In my study of the sutta (2003), I examined the above-mentioned terminology, and that examination shows that these terms cannot be confined to jhāna attainment. In fact, unlike samādhi, the term jhāna is not mentioned explicitly in the Satipaṭṭhāna-sutta (MN 10). The term samādhi occurs in two ways: in the third satipaṭṭhāna as the samāhita citta and in the fourth satipaṭṭhāna as the awakening factor of samādhi. In relation to the first case, the “concentrated mind,” the satipaṭṭhāna task is to know when the mind is concentrated and when it is not concentrated. These two are alternatives, reflected in the use of , so that mindful recognition of not being concentrated would in principle be a way of cultivating the third satipaṭṭhāna, which of course would fall short of involving jhāna. The same holds for the “awakening factor of concentration,” in that mindful recognition of its absence would be a way of cultivating the fourth satipaṭṭhāna.

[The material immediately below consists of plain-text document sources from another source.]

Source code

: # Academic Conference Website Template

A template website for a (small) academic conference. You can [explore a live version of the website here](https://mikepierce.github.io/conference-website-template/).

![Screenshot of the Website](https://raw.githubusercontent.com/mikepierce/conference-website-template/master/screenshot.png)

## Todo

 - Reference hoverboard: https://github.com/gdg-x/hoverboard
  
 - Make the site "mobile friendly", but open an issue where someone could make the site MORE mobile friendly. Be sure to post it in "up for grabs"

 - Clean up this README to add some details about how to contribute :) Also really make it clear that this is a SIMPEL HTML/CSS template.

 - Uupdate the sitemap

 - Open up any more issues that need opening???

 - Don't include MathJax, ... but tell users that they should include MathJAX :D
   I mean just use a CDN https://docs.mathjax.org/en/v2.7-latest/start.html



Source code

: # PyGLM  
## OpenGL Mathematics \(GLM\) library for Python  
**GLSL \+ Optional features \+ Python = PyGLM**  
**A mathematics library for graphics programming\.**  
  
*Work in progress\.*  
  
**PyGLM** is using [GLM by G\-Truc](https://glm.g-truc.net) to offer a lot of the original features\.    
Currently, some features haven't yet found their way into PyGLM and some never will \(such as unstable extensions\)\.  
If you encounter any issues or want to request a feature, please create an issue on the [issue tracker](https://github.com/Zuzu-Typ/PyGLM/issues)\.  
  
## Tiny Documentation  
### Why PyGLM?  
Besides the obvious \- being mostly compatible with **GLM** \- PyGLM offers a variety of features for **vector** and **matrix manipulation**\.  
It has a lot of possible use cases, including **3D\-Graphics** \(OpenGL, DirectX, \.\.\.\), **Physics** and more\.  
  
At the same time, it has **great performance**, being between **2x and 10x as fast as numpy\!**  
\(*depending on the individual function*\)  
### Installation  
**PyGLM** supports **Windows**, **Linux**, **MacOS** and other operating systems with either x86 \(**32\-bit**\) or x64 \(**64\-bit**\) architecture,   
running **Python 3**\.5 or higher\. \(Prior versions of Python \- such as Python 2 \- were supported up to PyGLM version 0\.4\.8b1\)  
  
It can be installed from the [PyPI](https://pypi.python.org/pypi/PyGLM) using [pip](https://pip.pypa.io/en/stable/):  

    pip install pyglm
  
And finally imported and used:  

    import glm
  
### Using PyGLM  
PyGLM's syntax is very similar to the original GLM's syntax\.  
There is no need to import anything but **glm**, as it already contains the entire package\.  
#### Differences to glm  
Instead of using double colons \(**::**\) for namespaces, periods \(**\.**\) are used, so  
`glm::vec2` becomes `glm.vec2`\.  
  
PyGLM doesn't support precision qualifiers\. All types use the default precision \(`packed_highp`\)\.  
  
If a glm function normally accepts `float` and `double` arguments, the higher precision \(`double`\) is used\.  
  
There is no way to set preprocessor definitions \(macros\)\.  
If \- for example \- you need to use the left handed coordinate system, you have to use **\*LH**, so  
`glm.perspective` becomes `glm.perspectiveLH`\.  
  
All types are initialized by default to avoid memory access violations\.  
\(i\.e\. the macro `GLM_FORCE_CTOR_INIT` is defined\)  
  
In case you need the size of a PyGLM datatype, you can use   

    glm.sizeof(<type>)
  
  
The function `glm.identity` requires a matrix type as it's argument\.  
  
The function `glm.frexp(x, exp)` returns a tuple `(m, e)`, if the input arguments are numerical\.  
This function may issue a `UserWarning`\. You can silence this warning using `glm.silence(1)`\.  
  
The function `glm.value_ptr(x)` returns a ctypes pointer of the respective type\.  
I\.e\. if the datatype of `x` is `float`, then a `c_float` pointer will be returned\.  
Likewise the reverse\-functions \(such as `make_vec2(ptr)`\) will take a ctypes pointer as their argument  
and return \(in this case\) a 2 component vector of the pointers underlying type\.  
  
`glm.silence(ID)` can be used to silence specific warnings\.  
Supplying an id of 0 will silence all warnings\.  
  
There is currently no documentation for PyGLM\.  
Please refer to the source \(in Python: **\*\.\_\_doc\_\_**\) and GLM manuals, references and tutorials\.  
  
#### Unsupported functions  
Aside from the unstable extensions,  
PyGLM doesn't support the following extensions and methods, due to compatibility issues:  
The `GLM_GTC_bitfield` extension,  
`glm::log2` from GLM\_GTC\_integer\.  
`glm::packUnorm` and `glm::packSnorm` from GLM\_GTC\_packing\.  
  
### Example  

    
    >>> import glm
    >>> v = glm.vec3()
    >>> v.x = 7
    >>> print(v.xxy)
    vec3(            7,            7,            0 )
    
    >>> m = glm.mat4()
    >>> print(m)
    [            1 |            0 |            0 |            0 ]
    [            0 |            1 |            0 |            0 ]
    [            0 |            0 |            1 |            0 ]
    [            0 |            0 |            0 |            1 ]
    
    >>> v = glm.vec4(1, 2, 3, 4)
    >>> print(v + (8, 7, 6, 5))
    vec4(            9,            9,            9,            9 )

A task mentioned in the “refrain” part of the Satipaṭṭhāna-sutta then is to contemplate the nature of arising and passing away (and both), which would be relevant to the concentrated mind and to the awakening factor of concentration. On the understanding that the term jhāna refers to a deeply absorbed mental condition—a point on which the venerable Ajahn and I agree—it is difficult to imagine how such contemplation could be undertaken by someone who has attained jhāna. In other words, even satipaṭṭhāna contemplation of the “concentrated mind” or the “awakening factor of concentration” does not give me the impression that this refers only to jhāna attainment, unless one were to subscribe to the idea of ‘easy jhāna .’ Otherwise, contemplating the nature of arising and passing away could only happen when the mind is not yet or no longer absorbed.

In my article I had given reference to another article of mine, 2006a, in which I discuss differences between the parallel versions. In relation to the absence of the first jhāna in MN 125, my proposed reasoning (p. 18) is that such a loss could have occurred during oral recitation, since the preceding passage describes satipaṭṭhāna cultivated in the absence of vitakka. This could have misled a reciter to continue with the reference to the absence of vitakka mentioned in the standard formula of the second jhāna, thereby accidentally omitting to recite the first jhāna formula.

This reasoning is of course open to discussion, which is why I only stated that in my view comparative study “makes it fairly probable” that an error in textual transmission has occurred. The alternative to that would be to take MN 125 to offer an endorsement of ‘easy jhāna,’ which is the position taken by Arbel 2017: 73f, for example, in the sense that here the first jhāna stands for an only lightly collected state of mind in which contemplation of impermanence is possible.

Indeed, and perhaps for good reasons, as even the Satipaṭṭhāna-sutta fails to communicate this. The part of the sutta that explicitly tackles the purpose of the practice presents satipaṭṭhāna as the direct path to “the realization of Nibbāna,” preceded by a list of items that do not explicitly mention samādhi, let alone jhāna. This is not to deny that satipaṭṭhāna can lead to samādhi and jhāna; the point is only that the Satipaṭṭhāna-sutta does not explicitly present this as its main purpose.


I hope the above selected replies help to clarify a bit where I am coming from. I appreciate that the venerable Ajahn Brahmāli, whom I personally hold in high regard, has given me an opportunity to reconsider my presentation and check if it requires adjustment. As of now, I am under the impression that the textual evidence I marshalled supports my conclusions, which I presented in an updated form in a chapter in a book published more recently (2022). Alongside some differences on which the two of us will probably just have to agree to disagree, I take it that we concur on samādhi and the attainment of jhāna—which we both understand to refer to a deeply concentrated mental condition—being highly valued in the suttas as an important dimension of mental cultivation that should certainly be encouraged. Maybe the time has come now to get back to the cushion?